Back to the “story.” These five “Breakfast Club” wannabes are in Covington to tell ghost stories and play flashlight games. They fool around on a train track, play Truth or Dare, and eventually get to the titular game, which is essentially a nighttime version of Hide and Seek. Four of them hide while the fifth is blindfolded. He or she then tries to find the rest, only shouting “Nightlight” when the fear of being truly alone in the middle of nowhere becomes too much to bear. Of course, here’s where “Nightlight” reveals at least part of its hand. These poor kids aren’t alone.
The middle act of “Nightlight” hints at what the film could have been and threatens to work as true horror oddity. Without spoiling anything, and I’m not sure I could if I tried, “Nightlight” is a hard film to decipher, very purposefully so. It’s not your traditional Slasher in the Woods piece, nor is it even a standard ghost story by modern film terms. It’s just weird. There are wolves, bats, a couple of the girls get fevers and pass out, trees fall—there are decidedly strange things going on in the Covington woods, but I like that the filmmakers don’t put too much effort into defining or explaining them. It’s no mere haunted forest movie and it starts to take on existential qualities—how long have they been there? Were they ever not there? Are they haunting each other? What the HECK is going on?
That sense of disorientation and confusion in which “Nightlight” looks like it might be about to click into something more engaging doesn’t last because the narrative gets more traditional, but more so because the filmmaking is constantly sabotaging what works.
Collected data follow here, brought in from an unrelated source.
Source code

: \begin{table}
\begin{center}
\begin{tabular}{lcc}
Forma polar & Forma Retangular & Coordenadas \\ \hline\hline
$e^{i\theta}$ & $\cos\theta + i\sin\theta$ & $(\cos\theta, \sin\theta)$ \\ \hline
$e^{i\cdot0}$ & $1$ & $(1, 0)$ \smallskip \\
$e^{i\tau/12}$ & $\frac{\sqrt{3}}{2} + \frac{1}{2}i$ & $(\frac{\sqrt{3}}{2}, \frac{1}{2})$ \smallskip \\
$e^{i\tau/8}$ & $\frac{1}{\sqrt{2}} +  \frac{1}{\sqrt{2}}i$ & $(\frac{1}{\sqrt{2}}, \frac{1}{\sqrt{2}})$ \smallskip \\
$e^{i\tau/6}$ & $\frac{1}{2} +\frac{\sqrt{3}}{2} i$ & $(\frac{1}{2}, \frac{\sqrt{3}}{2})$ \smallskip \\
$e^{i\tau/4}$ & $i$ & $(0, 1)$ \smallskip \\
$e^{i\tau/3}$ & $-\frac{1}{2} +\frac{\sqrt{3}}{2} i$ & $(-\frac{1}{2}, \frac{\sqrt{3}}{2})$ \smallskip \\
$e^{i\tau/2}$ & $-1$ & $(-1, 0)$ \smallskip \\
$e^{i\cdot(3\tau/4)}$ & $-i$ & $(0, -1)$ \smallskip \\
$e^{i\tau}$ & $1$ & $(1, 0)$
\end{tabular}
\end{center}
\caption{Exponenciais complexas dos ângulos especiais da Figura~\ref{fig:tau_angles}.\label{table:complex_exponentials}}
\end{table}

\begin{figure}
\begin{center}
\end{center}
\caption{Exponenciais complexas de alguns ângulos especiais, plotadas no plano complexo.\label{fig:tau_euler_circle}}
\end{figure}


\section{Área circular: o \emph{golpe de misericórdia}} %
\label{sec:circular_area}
There’s a great piece involving overhead lights that go on and off in just the right timing to reveal You Know What that’s really quite effective, but it has to end with a loud use of score and shaky cam. Someone should remake “Nightlight” without the found footage aesthetic and an actual focus on visual composition (they might want to rewrite some of the fakey teen dialogue too). Then viewers wouldn’t be so turned off by how this movie is about what it’s about.
The suggestions in this article are worth 10 billion dollars.